### ABOUT THIS EXERCISE
Return exactly the lines of the records below, starting at the line that contains "ruim isso é ruim é" and ending at the line that contains "do internacionalismo É isso que eu tô", with both of those lines kept.

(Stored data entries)
= = = = = = =

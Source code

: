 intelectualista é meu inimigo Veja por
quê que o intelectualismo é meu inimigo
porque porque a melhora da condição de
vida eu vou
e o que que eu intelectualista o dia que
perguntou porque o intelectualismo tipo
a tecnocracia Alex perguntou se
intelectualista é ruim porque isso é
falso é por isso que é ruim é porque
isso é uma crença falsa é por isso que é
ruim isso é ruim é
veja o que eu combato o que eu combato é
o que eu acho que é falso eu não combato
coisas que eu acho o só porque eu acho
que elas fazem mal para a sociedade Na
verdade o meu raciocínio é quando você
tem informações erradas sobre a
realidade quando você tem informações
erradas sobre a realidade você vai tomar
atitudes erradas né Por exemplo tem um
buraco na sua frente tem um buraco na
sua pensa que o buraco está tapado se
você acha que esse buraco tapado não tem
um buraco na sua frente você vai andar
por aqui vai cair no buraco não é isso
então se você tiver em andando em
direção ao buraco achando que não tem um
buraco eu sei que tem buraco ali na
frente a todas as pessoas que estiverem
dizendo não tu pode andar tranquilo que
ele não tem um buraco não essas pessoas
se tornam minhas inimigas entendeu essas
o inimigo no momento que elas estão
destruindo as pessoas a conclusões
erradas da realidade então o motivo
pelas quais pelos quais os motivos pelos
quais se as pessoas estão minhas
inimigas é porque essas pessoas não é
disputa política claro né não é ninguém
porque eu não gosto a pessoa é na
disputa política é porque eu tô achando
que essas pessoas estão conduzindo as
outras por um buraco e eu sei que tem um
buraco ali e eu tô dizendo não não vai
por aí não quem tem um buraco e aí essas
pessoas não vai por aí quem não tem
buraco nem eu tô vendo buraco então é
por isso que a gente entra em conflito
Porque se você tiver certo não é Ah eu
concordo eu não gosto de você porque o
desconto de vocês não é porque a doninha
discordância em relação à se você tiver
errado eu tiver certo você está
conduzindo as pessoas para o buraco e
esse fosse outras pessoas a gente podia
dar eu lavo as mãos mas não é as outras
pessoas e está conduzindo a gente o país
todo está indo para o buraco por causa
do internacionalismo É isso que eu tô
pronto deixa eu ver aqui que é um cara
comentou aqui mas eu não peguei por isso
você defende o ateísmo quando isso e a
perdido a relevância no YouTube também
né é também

= = = = = = =

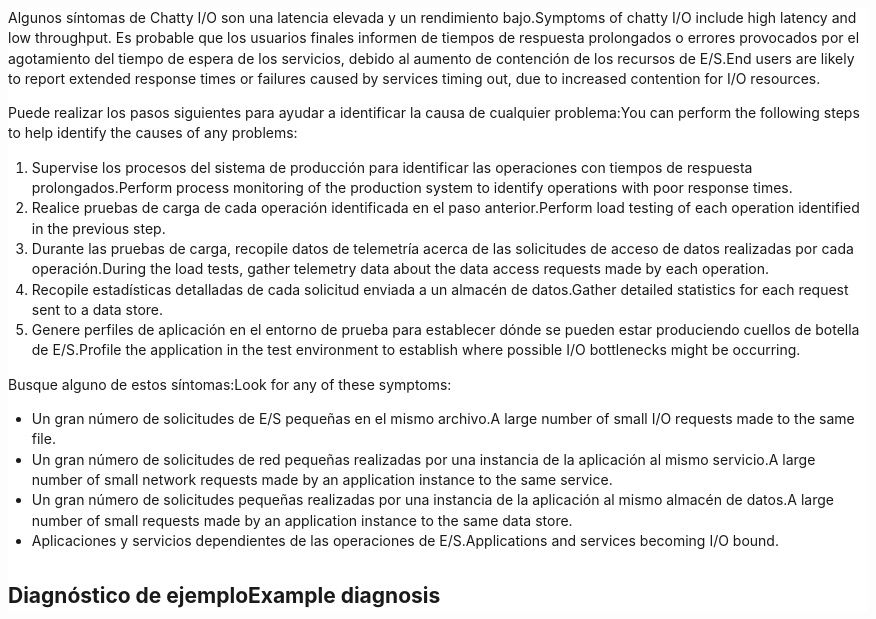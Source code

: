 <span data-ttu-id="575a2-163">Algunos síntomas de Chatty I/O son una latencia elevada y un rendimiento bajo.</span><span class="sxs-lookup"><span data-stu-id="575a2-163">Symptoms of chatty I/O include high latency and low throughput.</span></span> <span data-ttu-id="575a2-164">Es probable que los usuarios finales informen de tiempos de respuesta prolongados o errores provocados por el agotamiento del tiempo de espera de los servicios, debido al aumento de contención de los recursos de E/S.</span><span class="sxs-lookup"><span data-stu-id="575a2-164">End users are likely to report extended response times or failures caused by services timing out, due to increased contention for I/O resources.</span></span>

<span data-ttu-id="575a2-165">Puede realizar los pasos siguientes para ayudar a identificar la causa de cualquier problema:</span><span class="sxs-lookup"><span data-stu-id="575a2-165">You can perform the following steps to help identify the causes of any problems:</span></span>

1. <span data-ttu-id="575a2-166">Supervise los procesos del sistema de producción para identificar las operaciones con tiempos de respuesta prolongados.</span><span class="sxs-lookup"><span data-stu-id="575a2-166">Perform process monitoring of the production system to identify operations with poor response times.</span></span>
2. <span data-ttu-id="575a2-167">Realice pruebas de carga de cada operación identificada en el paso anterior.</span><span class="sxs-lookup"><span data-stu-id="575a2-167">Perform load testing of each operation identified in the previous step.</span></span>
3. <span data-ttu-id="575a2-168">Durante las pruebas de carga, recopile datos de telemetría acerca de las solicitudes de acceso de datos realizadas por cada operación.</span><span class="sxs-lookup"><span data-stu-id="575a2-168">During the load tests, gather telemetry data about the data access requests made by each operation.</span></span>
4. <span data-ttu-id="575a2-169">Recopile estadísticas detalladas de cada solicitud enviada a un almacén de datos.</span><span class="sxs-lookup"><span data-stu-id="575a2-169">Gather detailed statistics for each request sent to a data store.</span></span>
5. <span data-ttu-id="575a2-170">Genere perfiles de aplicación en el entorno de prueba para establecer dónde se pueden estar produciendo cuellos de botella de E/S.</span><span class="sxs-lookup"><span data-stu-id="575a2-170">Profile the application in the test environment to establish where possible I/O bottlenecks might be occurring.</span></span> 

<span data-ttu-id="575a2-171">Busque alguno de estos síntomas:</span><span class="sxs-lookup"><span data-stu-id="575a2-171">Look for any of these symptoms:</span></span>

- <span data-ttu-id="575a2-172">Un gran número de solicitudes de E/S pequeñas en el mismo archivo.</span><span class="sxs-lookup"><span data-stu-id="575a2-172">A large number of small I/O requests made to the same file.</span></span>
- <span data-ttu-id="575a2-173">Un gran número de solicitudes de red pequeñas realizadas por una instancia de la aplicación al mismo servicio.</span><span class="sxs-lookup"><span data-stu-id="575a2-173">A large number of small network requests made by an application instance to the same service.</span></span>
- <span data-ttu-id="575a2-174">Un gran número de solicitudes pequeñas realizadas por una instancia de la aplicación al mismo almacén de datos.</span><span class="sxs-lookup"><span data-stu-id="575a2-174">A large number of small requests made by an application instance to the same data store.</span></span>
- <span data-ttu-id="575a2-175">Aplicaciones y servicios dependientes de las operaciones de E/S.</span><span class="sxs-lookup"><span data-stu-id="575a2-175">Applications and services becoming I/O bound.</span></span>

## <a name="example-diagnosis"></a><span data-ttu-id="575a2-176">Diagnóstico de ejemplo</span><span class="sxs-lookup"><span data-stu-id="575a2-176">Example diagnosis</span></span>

= = = = = = =

### SOLUTION TO THE PROBLEM
ruim isso é ruim é
veja o que eu combato o que eu combato é
o que eu acho que é falso eu não combato
coisas que eu acho o só porque eu acho
que elas fazem mal para a sociedade Na
verdade o meu raciocínio é quando você
tem informações erradas sobre a
realidade quando você tem informações
erradas sobre a realidade você vai tomar
atitudes erradas né Por exemplo tem um
buraco na sua frente tem um buraco na
sua pensa que o buraco está tapado se
você acha que esse buraco tapado não tem
um buraco na sua frente você vai andar
por aqui vai cair no buraco não é isso
então se você tiver em andando em
direção ao buraco achando que não tem um
buraco eu sei que tem buraco ali na
frente a todas as pessoas que estiverem
dizendo não tu pode andar tranquilo que
ele não tem um buraco não essas pessoas
se tornam minhas inimigas entendeu essas
o inimigo no momento que elas estão
destruindo as pessoas a conclusões
erradas da realidade então o motivo
pelas quais pelos quais os motivos pelos
quais se as pessoas estão minhas
inimigas é porque essas pessoas não é
disputa política claro né não é ninguém
porque eu não gosto a pessoa é na
disputa política é porque eu tô achando
que essas pessoas estão conduzindo as
outras por um buraco e eu sei que tem um
buraco ali e eu tô dizendo não não vai
por aí não quem tem um buraco e aí essas
pessoas não vai por aí quem não tem
buraco nem eu tô vendo buraco então é
por isso que a gente entra em conflito
Porque se você tiver certo não é Ah eu
concordo eu não gosto de você porque o
desconto de vocês não é porque a doninha
discordância em relação à se você tiver
errado eu tiver certo você está
conduzindo as pessoas para o buraco e
esse fosse outras pessoas a gente podia
dar eu lavo as mãos mas não é as outras
pessoas e está conduzindo a gente o país
todo está indo para o buraco por causa
do internacionalismo É isso que eu tô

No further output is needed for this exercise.